The Federal Retirement Thrift Investment Board refuses to let auditors probe until satisfied that FISMA directives will not fracture the Chinese wall between OMB and the board.
The board of a hacked federal employee retirement plan is struggling to comply with government cybersecurity rules, because of concerns the requirements infringe on the organization's independence, the Federal Retirement Thrift Investment Board says.
The admission comes as the agency faces a grilling from senators over a Labor Department review that pointed out longstanding security weaknesses.
Data on Thrift Savings Plan members has been raided before. In 2011, attackers compromised the Social Security numbers and other personal data of 123,000 Thrift Savings Plan investors maintained on a contractor's network. More than 4.7 million federal civilian and military personnel participate in the plan.
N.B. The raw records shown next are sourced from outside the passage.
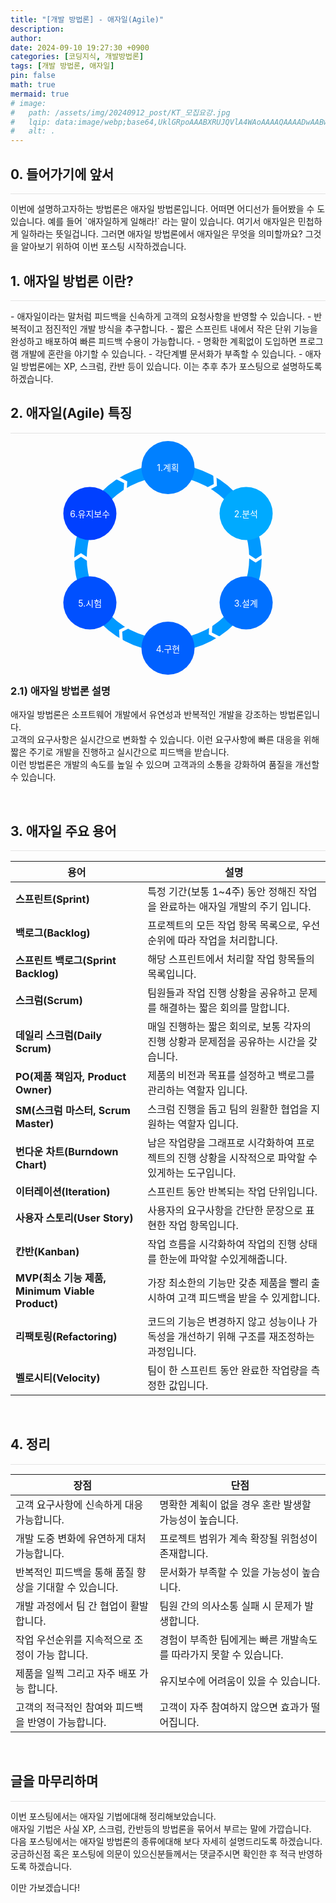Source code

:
 ```yaml
---
title: "[개발 방법론] - 애자일(Agile)"
description: 
author:
date: 2024-09-10 19:27:30 +0900
categories: [코딩지식, 개발방법론]
tags: [개발 방법론, 애자일]
pin: false
math: true
mermaid: true
# image:
#   path: /assets/img/20240912_post/KT_모집요강.jpg
#   lqip: data:image/webp;base64,UklGRpoAAABXRUJQVlA4WAoAAAAQAAAADwAABwAAQUxQSDIAAAARL0AmbZurmr57yyIiqE8oiG0bejIYEQTgqiDA9vqnsUSI6H+oAERp2HZ65qP/VIAWAFZQOCBCAAAA8AEAnQEqEAAIAAVAfCWkAALp8sF8rgRgAP7o9FDvMCkMde9PK7euH5M1m6VWoDXf2FkP3BqV0ZYbO6NA/VFIAAAA
#   alt: .
---
```


## **0. 들어가기에 앞서**
<hr style="height: 0.5px; background-color: rgba(0, 0, 0, .1); border: none;" /> 
이번에 설명하고자하는 방법론은 애자일 방법론입니다.  
어떠면 어디선가 들어봤을 수 도 있습니다. 예를 들어 `애자일하게 일해라!` 라는 말이 있습니다. 여기서 애자일은 민첩하게 일하라는 뜻일겁니다.  
그러면 애자일 방법론에서 애자일은 무엇을 의미할까요?  
그것을 알아보기 위하여 이번 포스팅 시작하겠습니다.  

<br/>

## **1. 애자일 방법론 이란?**
<hr style="height: 0.5px; background-color: rgba(0, 0, 0, .1); border: none;" /> 
- 애자일이라는 말처럼 피드백을 신속하게 고객의 요청사항을 반영할 수 있습니다.
- 반복적이고 점진적인 개발 방식을 추구합니다.
- 짧은 스프린트 내에서 작은 단위 기능을 완성하고 배포하여 빠른 피드백 수용이 가능합니다.
- 명확한 계획없이 도입하면 프로그램 개발에 혼란을 야기할 수 있습니다.
- 각단계별 문서화가 부족할 수 있습니다.
- 애자일 방법론에는 XP, 스크럼, 칸반 등이 있습니다. 이는 추후 추가 포스팅으로 설명하도록 하겠습니다.

<br/>

## **2. 애자일(Agile) 특징**
<hr style="height: 0.5px; background-color: rgba(0, 0, 0, .1); border: none;" /> 

<div style="position: relative; width: 260px; height: 260px; border-radius: 50%; border: 20px solid #0099ff; margin: 50px auto;">
  <!-- 계획 -->
  <div style="position: absolute; top: -22%; left: 50%; transform: translate(-50%, 0); text-align: center;">
    <div style="background-color: #0080ff; color: white; border-radius: 50%; width: 85px; height: 85px; display: flex; justify-content: center; align-items: center;">1.계획</div>
  </div>
  <!-- 분석 -->
  <div style="position: absolute; top: 22.5%; left: 98%; transform: translate(-50%, -50%); text-align: center;">
    <div style="background-color: #00aaff; color: white; border-radius: 50%; width: 85px; height: 85px; display: flex; justify-content: center; align-items: center;">2.분석</div>
  </div>
  <!-- 설계 -->
  <div style="position: absolute; top: 77.5%; left: 98%; transform: translate(-50%, -50%); text-align: center;">
    <div style="background-color: #0070ff; color: white; border-radius: 50%; width: 85px; height: 85px; display: flex; justify-content: center; align-items: center;">3.설계</div>
  </div>
  <!-- 구현 -->
  <div style="position: absolute; bottom: -22%; left: 50%; transform: translate(-50%, 0); text-align: center;">
    <div style="background-color: #0060ff; color: white; border-radius: 50%; width: 85px; height: 85px; display: flex; justify-content: center; align-items: center;">4.구현</div>
  </div>
  <!-- 시험 -->
  <div style="position: absolute; top: 77.5%; left: 2%; transform: translate(-50%, -50%); text-align: center;">
    <div style="background-color: #0050ff; color: white; border-radius: 50%; width: 85px; height: 85px; display: flex; justify-content: center; align-items: center;">5.시험</div>
  </div>
  <!-- 유지보수 -->
  <div style="position: absolute; top: 22.5%; left: 2%; transform: translate(-50%, -50%); text-align: center;">
    <div style="background-color: #0040ff; color: white; border-radius: 50%; width: 85px; height: 85px; display: flex; justify-content: center; align-items: center;">6.유지보수</div>
  </div>
  
  <!-- 화살표 추가 -->
  <!-- 화살표: 계획 -> 분석 -->
  <div style="position: absolute; top: 3.5%; left: 78%; transform: translate(-50%, -50%) rotate(30deg); font-size: 27px; color: white;">❯</div>
  
  <!-- 화살표: 분석 -> 설계 -->
  <div style="position: absolute; top: 50%; left: 104.5%; transform: translate(-50%, -50%) rotate(90deg); font-size: 27px; color: white;">❯</div>
  
  <!-- 화살표: 설계 -> 구현 -->
  <div style="position: absolute; top: 96.5%; left: 78%; transform: translate(-50%, -50%) rotate(150deg); font-size: 27px; color: white;">❯</div>
  
  <!-- 화살표: 구현 -> 시험 -->
  <div style="position: absolute; top: 96.5%; left: 22%; transform: translate(-50%, -50%) rotate(210deg); font-size: 27px; color: white;">❯</div>
  
  <!-- 화살표: 시험 -> 유지보수 -->
  <div style="position: absolute; top: 50%; left: -4.5%; transform: translate(-50%, -50%) rotate(270deg); font-size: 27px; color: white;">❯</div>
  
  <!-- 화살표: 유지보수 -> 계획 -->
  <div style="position: absolute; top: 3.5%; left: 22%; transform: translate(-50%, -50%) rotate(330deg); font-size: 27px; color: white;">❯</div>

</div>

### 2.1) 애자일 방법론 설명
애자일 방법론은 소프트웨어 개발에서 유연성과 반복적인 개발을 강조하는 방법론입니다.  
고객의 요구사항은 실시간으로 변화할 수 있습니다. 이런 요구사항에 빠른 대응을 위해 짧은 주기로 개발을 진행하고 실시간으로 피드백을 받습니다.  
이런 방법론은 개발의 속도를 높일 수 있으며 고객과의 소통을 강화하여 품질을 개선할 수 있습니다.

<br/>

## **3. 애자일 주요 용어**
<hr style="height: 0.5px; background-color: rgba(0, 0, 0, .1); border: none;" /> 

| 용어                        | 설명 |
|-----------------------------|----------------------------------------------------------------------------------------------------------------------------------|
| **스프린트(Sprint)**         | 특정 기간(보통 1~4주) 동안 정해진 작업을 완료하는 애자일 개발의 주기 입니다. |
| **백로그(Backlog)**          | 프로젝트의 모든 작업 항목 목록으로, 우선순위에 따라 작업을 처리합니다. |
| **스프린트 백로그(Sprint Backlog)** | 해당 스프린트에서 처리할 작업 항목들의 목록입니다. |
| **스크럼(Scrum)**            | 팀원들과 작업 진행 상황을 공유하고 문제를 해결하는 짧은 회의를 말합니다. |
| **데일리 스크럼(Daily Scrum)** | 매일 진행하는 짧은 회의로, 보통 각자의 진행 상황과 문제점을 공유하는 시간을 갖습니다. |
| **PO(제품 책임자, Product Owner)** | 제품의 비전과 목표를 설정하고 백로그를 관리하는 역할자 입니다. |
| **SM(스크럼 마스터, Scrum Master)** | 스크럼 진행을 돕고 팀의 원활한 협업을 지원하는 역할자 입니다. |
| **번다운 차트(Burndown Chart)** | 남은 작업량을 그래프로 시각화하여 프로젝트의 진행 상황을 시작적으로 파악할 수 있게하는 도구입니다. |
| **이터레이션(Iteration)**    | 스프린트 동안 반복되는 작업 단위입니다. |
| **사용자 스토리(User Story)** | 사용자의 요구사항을 간단한 문장으로 표현한 작업 항목입니다. |
| **칸반(Kanban)**             | 작업 흐름을 시각화하여 작업의 진행 상태를 한눈에 파악할 수있게해줍니다. |
| **MVP(최소 기능 제품, Minimum Viable Product)** | 가장 최소한의 기능만 갖춘 제품을 빨리 출시하여 고객 피드백을 받을 수 있게합니다. |
| **리팩토링(Refactoring)**    | 코드의 기능은 변경하지 않고 성능이나 가독성을 개선하기 위해 구조를 재조정하는 과정입니다. |
| **벨로시티(Velocity)**       | 팀이 한 스프린트 동안 완료한 작업량을 측정한 값입니다. |

<br/>

## **4. 정리**
<hr style="height: 0.5px; background-color: rgba(0, 0, 0, .1); border: none;" /> 

| **장점**                           | **단점**                          |
|-------------------------------------|------------------------------------|
| 고객 요구사항에 신속하게 대응 가능합니다.  | 명확한 계획이 없을 경우 혼란 발생할 가능성이 높습니다.|
| 개발 도중 변화에 유연하게 대처 가능합니다. | 프로젝트 범위가 계속 확장될 위험성이 존재합니다. |
| 반복적인 피드백을 통해 품질 향상을 기대할 수 있습니다.    | 문서화가 부족할 수 있을 가능성이 높습니다. |
| 개발 과정에서 팀 간 협업이 활발합니다.   | 팀원 간의 의사소통 실패 시 문제가 발생합니다.|
| 작업 우선순위를 지속적으로 조정이 가능 합니다.| 경험이 부족한 팀에게는 빠른 개발속도를 따라가지 못할 수 있습니다. |
| 제품을 일찍 그리고 자주 배포 가능 합니다. | 유지보수에 어려움이 있을 수 있습니다. |
| 고객의 적극적인 참여와 피드백을 반영이 가능합니다. | 고객이 자주 참여하지 않으면 효과가 떨어집니다. |


<br/>

## **글을 마무리하며**

<hr style="height: 0.5px; background-color: rgba(0, 0, 0, .1); border: none;" />

이번 포스팅에서는 애자일 기법에대해 정리해보았습니다.  
애자일 기법은 사실 XP, 스크럼, 칸반등의 방법론을 묶어서 부르는 말에 가깝습니다.  
다음 포스팅에서는 애자일 방법론의 종류에대해 보다 자세히 설명드리도록 하겠습니다.  
궁금하신점 혹은 포스팅에 의문이 있으신분들께서는 댓글주시면 확인한 후 적극 반영하도록 하겠습니다.

이만 가보겠습니다!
Now, it has surfaced that the agency did not follow through on penetration testing, or “ethical hacking.” This key network defense involves letting a security professional poke around for holes in a system before the real bad guys do.
According to the Office of Management and Budget, penetration testing is mandatory to comply with the Federal Information Security Management Act.
But the board, which manages $450 billion in total assets, refuses to let auditors probe until it's satisfied that FISMA directives will not fracture the Chinese wall between OMB and the board.
"The primary issue for us surrounding FISMA does not relate to specific controls or technical guidance -- instead, because of our status as fiduciaries, any potential issues arise in the area where OMB may have the authority to direct agency spending," board spokeswoman Kim Weaver said.
"Congress determined in enacting" the Federal Employee's Retirement System Act "that it would be inappropriate for the president or Congress to tell [the board] how to spend participant money, particularly when the board and the executive director has a fiduciary responsibility to the plan," she said.
Overseers Cannot Probe Board Networks
At a board meeting last month, the Labor Department’s Employee Benefits Security Administration auditors complained about being restricted from inspecting hardware and software.
Weaver on Friday acknowledged, "To date, no penetration test has been conducted." The board’s contractors have not tested for vulnerabilities, either.
A Thrift Savings Plan contract awarded to SAIC in 2013 included penetration testing clauses. But the agency instructed contractors to first address "other important information security matters including expanding and strengthening a first-generation security operations center and a network operations center,” Weaver said.
SAIC itself is no stranger to data thieves. The same year savings plan records were breached, separately, information on 4.9 million TRICARE military health care beneficiaries was compromised -- after the theft of computer tapes from an SAIC contractor's car.
Meanwhile, various hackers over the past year have successfully taken aim at government-held data from the Postal Service, State Department and federal employee background checker KeyPoint.
Last week, the Homeland Security and Governmental Affairs Committee aired concerns about the findings by Labor officials.
The board should "allow the auditors to conduct the necessary penetration testing so that you may know where any potential vulnerabilities might exist before those who wish to steal our information do," committee chairman Sen. Ron Johnson, R-Wisc, and ranking Democrat Sen. Tom Carper, D-Del., said in a letter to the board.
"Going forward, I expect that you will make every effort to meet your obligations under FISMA," they added. In 2014, the agency did not submit compliance data to OMB, the senators said.
On Friday, Weaver clarified that the board has not blocked Labor from performing system testing.
The board "has never taken the position that DOL auditors were not permitted to conduct network penetration testing," she said. At the time of last month's meeting, the board was cooperating to ensure there are "proper legal and other safeguards in place prior to allowing anyone such sensitive access to its systems, as that is the obligation the [board] has to our participants."